Flashing and darting wonderfully, like a school of minnows, never giving a hint of where it will go next, “Catskin” by Kelly Link tells of a witch, her three children, and what happens when a rival kills her. One foot in fairy tale land and in the real, edgy world, the back and forth play (like a cat batting a ball, har har) makes for a highly engaging read that unravels itself delightfully. Feeling western through and through, “How Carlos Webster Changed His Name to Carl and Became a Famous Oklahoma Lawman” by Elmore Leonard is about an outlaw bank robber getting his just desserts, but in a fashion so rooted in character and idiosyncrasy the reader entirely forgets the stereotypes at play. Playing off heroism and the image of heroism in early 20th century press, the story somehow even feels a bit Quentin Tarantino-esque in its characters.

Sparkle’ is the word I most associate with Neil Gaiman—his dynamic sense of storytelling, vigor, and diction leading me to think of that. But with “Closing Time” I’m missing sparkle. A brief story that is framed for some reason, it tells of a group of boys and a ‘haunting encounter’ they have one day while playing. A story carried by its superb authorial voice, “Otherwise Pandemonium” by Nick Hornby tells of the supernatural circumstances which pave the way for a highschooler in Berkely in the 90s to lose his virginity. Wanting to tape basketball games, he buys a used VCR from a junk shop for fifty bucks. Testing it once he gets home, everything seems to work fine. Watching the basketball game later, however, takes a turn for the weird. Not a cheap sci-fi idea exploited for a story idea, Hornby keeps teenage interests front and center.

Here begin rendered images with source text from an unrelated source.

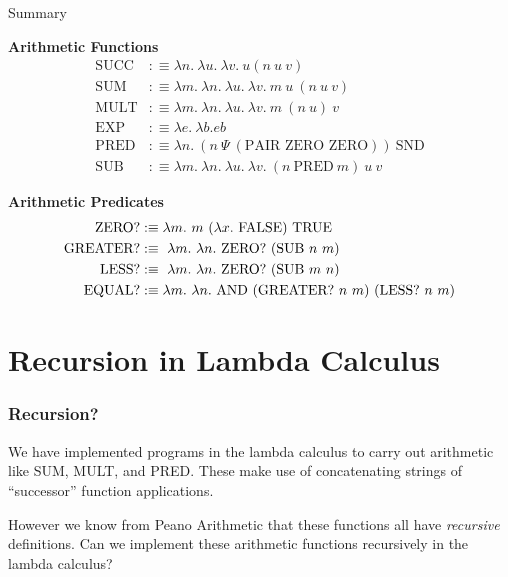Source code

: \documentclass{beamer}
\begin{document}
\begin{frame}{Summary}
  
  {\bf Arithmetic Functions}
  \begin{align*}
      \text{SUCC} &:\equiv \lambda n. \ \lambda u. \ \lambda v. \ u(n \ u \ v) \\
      \text{SUM} &:\equiv \lambda m. \ \lambda n. \ \lambda u. \ \lambda v. \ m \ u\ (n \ u \ v)\\
      \text{MULT} &:\equiv \lambda m. \ \lambda n. \ \lambda u. \ \lambda v. \ m \ (n \ u) \ v \\
      \text{EXP} &:\equiv \lambda e. \ \lambda b. eb \ \\
      \text{PRED} &:\equiv \lambda n.  \ (n \ \Psi \ (\text{PAIR ZERO ZERO})) \ \text{SND}  \\
      \text{SUB} &:\equiv \lambda m. \ \lambda n. \ \lambda u. \ \lambda v. \ (n \ \text{PRED} \ m) \ u \ v
  \end{align*}
  
  {\bf Arithmetic Predicates}
  \begin{align*}
      \text{ZERO?} &:\equiv \lambda m. \ m \ (\lambda x. \ \FALSE) \ \TRUE \ \\
      \text{GREATER?} &:\equiv \ \lambda m. \ \lambda n. \ \text{ZERO?} \ (\text{SUB} \ n \ m) \\
      \text{LESS?} &:\equiv \ \lambda m. \ \lambda n. \ \text{ZERO?} \ (\text{SUB} \ m \ n) \\
      \text{EQUAL?} &:\equiv \lambda m. \ \lambda n. \ \AND \ (\text{GREATER?} \ n \ m) \ (\text{LESS?} \ n \ m) 
  \end{align*}      
\end{frame}

\section{Recursion in Lambda Calculus}

\begin{frame}
  \frametitle{Recursion?}

  We have implemented programs in the lambda calculus to carry out arithmetic like SUM, MULT, and PRED. These make use of concatenating strings of ``successor'' function applications. 
  
  \vspace{0.2cm}

  However we know from Peano Arithmetic that these functions all have \emph{recursive} definitions. Can we implement these arithmetic functions recursively in the lambda calculus?

\end{frame}
\end{document}
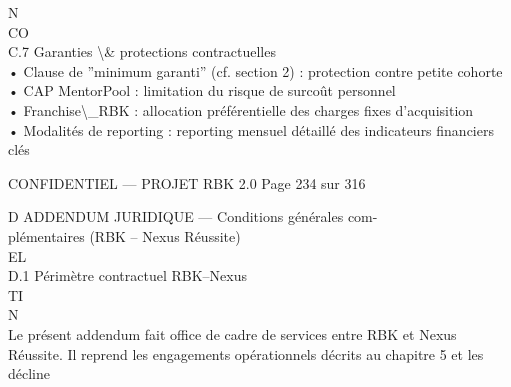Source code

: \vspace{0.5em}
\vspace{0.5em}
N\\
CO\\
C.7 Garanties \textbackslash{}& protections contractuelles\\
• Clause de ”minimum garanti” (cf. section 2) : protection contre petite cohorte\\
\vspace{0.5em}
• CAP MentorPool : limitation du risque de surcoût personnel\\
\vspace{0.5em}
• Franchise\textbackslash{}_RBK : allocation préférentielle des charges fixes d’acquisition\\
\vspace{0.5em}
• Modalités de reporting : reporting mensuel détaillé des indicateurs financiers clés\\
\vspace{0.5em}
\vspace{0.5em}
\vspace{0.5em}
\vspace{0.5em}
\begin{confidential}CONFIDENTIEL — PROJET RBK 2.0                                            Page 234 sur 316\end{confidential}
D \textbar{} ADDENDUM JURIDIQUE — Conditions générales com-\\
plémentaires (RBK – Nexus Réussite)\\
\vspace{0.5em}
\vspace{0.5em}
\vspace{0.5em}
\vspace{0.5em}
EL\\
D.1 Périmètre contractuel RBK–Nexus\\
\vspace{0.5em}
\vspace{0.5em}
\vspace{0.5em}
\vspace{0.5em}
TI\\
N\\
Le présent addendum fait office de cadre de services entre RBK et Nexus Réussite. Il reprend les engagements opérationnels décrits au chapitre 5 et les décline\\
\vspace{0.5em}
\vspace{0.5em}
\vspace{0.5em}
\vspace{0.5em}
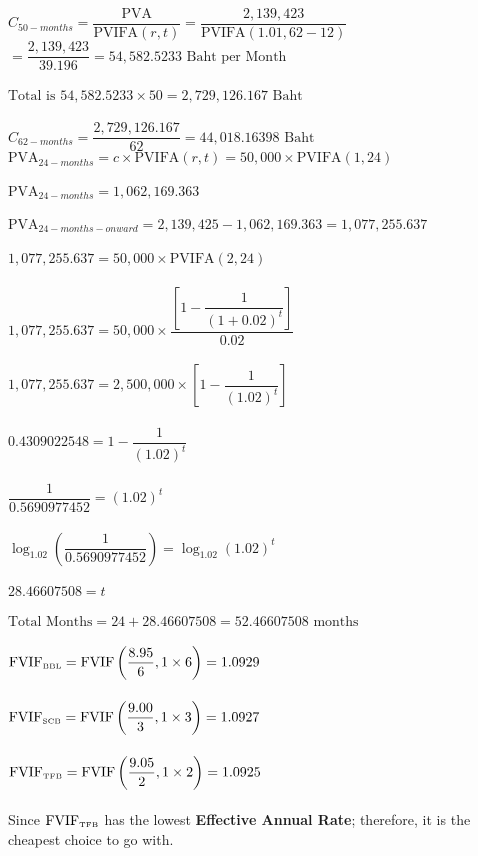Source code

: \documentclass{article}
\begin{document}
\begin{outline}[enumerate]
\1 
	\2 
		$ C_{50-months} = \dfrac{\mbox{PVA}}{\mbox{PVIFA}(r, t)} = \dfrac{2,139,423}{\mbox{PVIFA}\left(1.01, 62 - 12 \right)} $
		$ 	= \dfrac{2,139,423}{39.196} = 54,582.5233 \mbox{ Baht per Month}$ \\\\
		$\mbox{Total is } 54,582.5233 \times 50 = 2,729,126.167 \mbox{ Baht}$ \\\\
		$ C_{62-months} = \dfrac{2,729,126.167}{62} = 44,018.16398 \mbox{ Baht} $
	\2 	$ \mbox{PVA}_{24-months} = c \times {\mbox{PVIFA}(r, t)} = 50,000 \times {\mbox{PVIFA}(1, 24)} $ \\\\
		$ \mbox{PVA}_{24-months} = 1,062,169.363 $ \\\\
		$ \mbox{PVA}_{24-months-onward} = 2,139,425 - 1,062,169.363 = 1,077,255.637 $ \\\\
		$ 1,077,255.637 = 50,000 \times {\mbox{PVIFA}(2, 24)} $ \\\\
		$ 1,077,255.637 = 50,000 \times \dfrac{\left[1 - \dfrac{1}{(1 + 0.02)^t}\right]}{0.02} $ \\\\
		$ 1,077,255.637 = 2,500,000 \times \left[1 - \dfrac{1}{(1.02)^t}\right] $ \\\\
		$ 0.4309022548 = 1 - \dfrac{1}{(1.02)^t} $ \\\\
		$ \dfrac{1}{0.5690977452} = (1.02)^t $ \\\\
		$ \log_{1.02}\left(\dfrac{1}{0.5690977452}\right) = \log_{1.02}(1.02)^t $ \\\\
		$ 28.46607508 = t $ \\\\
		$ \mbox{Total Months} = 24 + 28.46607508 = 52.46607508 \mbox{ months} $ \\\\

\newpage
\1
	\2 	$\mbox{FVIF}_{\tiny\mbox{BBL}} = \mbox{FVIF}\left(\dfrac{8.95}{6}, 1 \times 6\right) = 1.0929$ \\\\
		$\mbox{FVIF}_{\tiny\mbox{SCB}} = \mbox{FVIF}\left(\dfrac{9.00}{3}, 1 \times 3\right) = 1.0927$ \\\\
		$\mbox{FVIF}_{\tiny\mbox{TFB}} = \mbox{FVIF}\left(\dfrac{9.05}{2}, 1 \times 2\right) = 1.0925$ \\\\
		Since $\mbox{FVIF}_{\tiny\mbox{TFB}}$ has the lowest \textbf{Effective Annual Rate}; therefore, it is the cheapest choice to go with.\\


\end{outline}
\end{document}
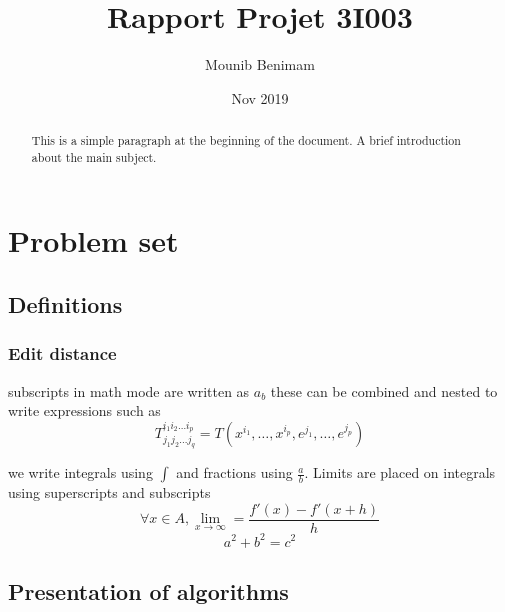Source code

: \documentclass{report}
\title{Rapport Projet 3I003}
\author{Mounib Benimam}
\date{Nov 2019}
\begin{document}
\maketitle

\tableofcontents
\chapter{Problem set}
\begin{abstract}
    This is a simple paragraph at the beginning of the document.
    A brief introduction about the main subject. 
\end{abstract}
\newpage
\section{Definitions}
\subsection{Edit distance}
subscripts in math mode are written as $a_b$ these can be combined and nested to write expressions such as \[T^{i_1 i_2 \dots i_p}_{j_1 j_2 \dots j_q} = T(x^{i_1}, \dots ,x^{i_p}, e^{j_1}, \dots, e^{j_p}) \]

we write integrals using $\int$ and fractions using $\frac{a}{b}$. Limits are placed on integrals using superscripts and subscripts 
\[\forall x \in A , \lim_{x\to\infty} = \frac{f'(x) - f'(x+h)}{h}\]
\[a^2 + b^2 = c^2 \]
\newpage
\section{Presentation of algorithms}
\end{document}
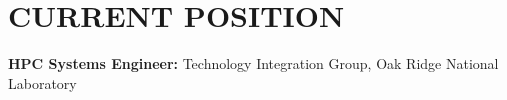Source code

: \section{CURRENT POSITION}
\vspace{0.03in}
{\bf HPC Systems Engineer:} Technology Integration Group,
Oak Ridge National Laboratory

One of the longer pieces in the anthology, “Up the Mountain Coming Down Slowly” by Dave Eggers tells of a young woman and a trek she and a group of tourists take up Kilimanjaro. A story whose tension only subtly builds, the altitude begins to take indirect effect on the people and their group of porters and guides the closer they get to the snowy summit. I sometimes get the feeling reading Michael Moorcock that he is just spinning something off for a commission, and with “The Case of the Nazi Canary” my instincts are twitching. Informed by James Bond, time travel, and playing with Hitler and WWII like a toy, the story navigates several solid set pieces, stereotypes, and jumps in space/time to solve a murder mystery in what is ultimately a forgettable story.

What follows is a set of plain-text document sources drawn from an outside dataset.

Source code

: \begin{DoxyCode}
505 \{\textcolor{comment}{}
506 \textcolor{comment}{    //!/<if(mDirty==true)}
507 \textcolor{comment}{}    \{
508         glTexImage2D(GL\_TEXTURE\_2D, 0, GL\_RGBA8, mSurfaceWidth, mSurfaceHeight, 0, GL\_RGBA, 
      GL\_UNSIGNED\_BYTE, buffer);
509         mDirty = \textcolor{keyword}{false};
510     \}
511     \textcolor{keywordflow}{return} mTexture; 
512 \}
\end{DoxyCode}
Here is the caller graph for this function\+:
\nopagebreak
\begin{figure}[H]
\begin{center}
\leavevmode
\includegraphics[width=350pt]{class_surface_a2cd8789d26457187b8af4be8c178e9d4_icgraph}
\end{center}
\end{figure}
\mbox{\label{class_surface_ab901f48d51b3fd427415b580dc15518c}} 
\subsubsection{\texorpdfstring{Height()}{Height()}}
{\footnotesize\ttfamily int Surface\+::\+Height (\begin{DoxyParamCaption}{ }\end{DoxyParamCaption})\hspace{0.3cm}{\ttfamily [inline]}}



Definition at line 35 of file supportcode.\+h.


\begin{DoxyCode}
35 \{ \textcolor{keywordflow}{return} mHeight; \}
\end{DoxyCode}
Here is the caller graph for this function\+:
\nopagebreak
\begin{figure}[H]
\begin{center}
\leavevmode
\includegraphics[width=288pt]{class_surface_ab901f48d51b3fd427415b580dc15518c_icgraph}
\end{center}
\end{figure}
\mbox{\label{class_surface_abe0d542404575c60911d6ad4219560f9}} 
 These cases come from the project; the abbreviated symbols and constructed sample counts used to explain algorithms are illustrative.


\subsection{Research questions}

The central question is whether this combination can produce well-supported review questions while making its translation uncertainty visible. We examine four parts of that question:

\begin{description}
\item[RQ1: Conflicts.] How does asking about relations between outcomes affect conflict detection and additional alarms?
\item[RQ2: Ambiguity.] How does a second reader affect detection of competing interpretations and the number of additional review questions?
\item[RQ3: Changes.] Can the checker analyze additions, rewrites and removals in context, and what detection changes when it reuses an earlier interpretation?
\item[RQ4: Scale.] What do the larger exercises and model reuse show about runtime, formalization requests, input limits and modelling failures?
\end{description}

It’s not often that I read an actively bad story, but I have to say “Chuck's Bucket” by Chris Offutt qualifies. Meta-fiction in the most pretentious, insecure way possible, this story of a writer trying to come up with story ideas via a time travel device that sees him interacting with real world writers falls on its face—for me, at least. Somewhere, there is someone who will like it. Not actively bad, but certainly a story making the reader wonder what the substance is, is Aimee Bender’s “The Case of the Salt and Pepper Shakers by Aimee Bender”. (One of the opening lines tips the reader off problems lay ahead: “He lay on the floor sprawled in the fetal position.”) Thankfully a brief affair, the “story” tells of a detective at the scene of a dual, husband-wife murder. The dead couple formerly avid collectors of salt and pepper shakers, Bender attempts to make a metaphor of the deaths to limited effect.

In another lackluster entry, “Ghost Dance” by Sherman Alexie plays with the ghosts of Little Bighorn in white-man’s-guilt fashion. Ignoring the fact that the Lakota wiped out several native tribes, not to mention white men in America will someday see their own doom (nothing is forever), this bit of sympathy play lacks consistency from a technical perspective, and a broad overview from a thematic. I have not read Stephen King’s Dark Tower series, which may be the reason why “The Tale of Gray Dick” bumbled and mumbled its way to a lackluster halt. About the gunslinger and a stop he makes on the trail, he becomes involved with a family, the matron of which wields a metal plate sharpened to a razor’s edge. Wild west mediocrity ensues.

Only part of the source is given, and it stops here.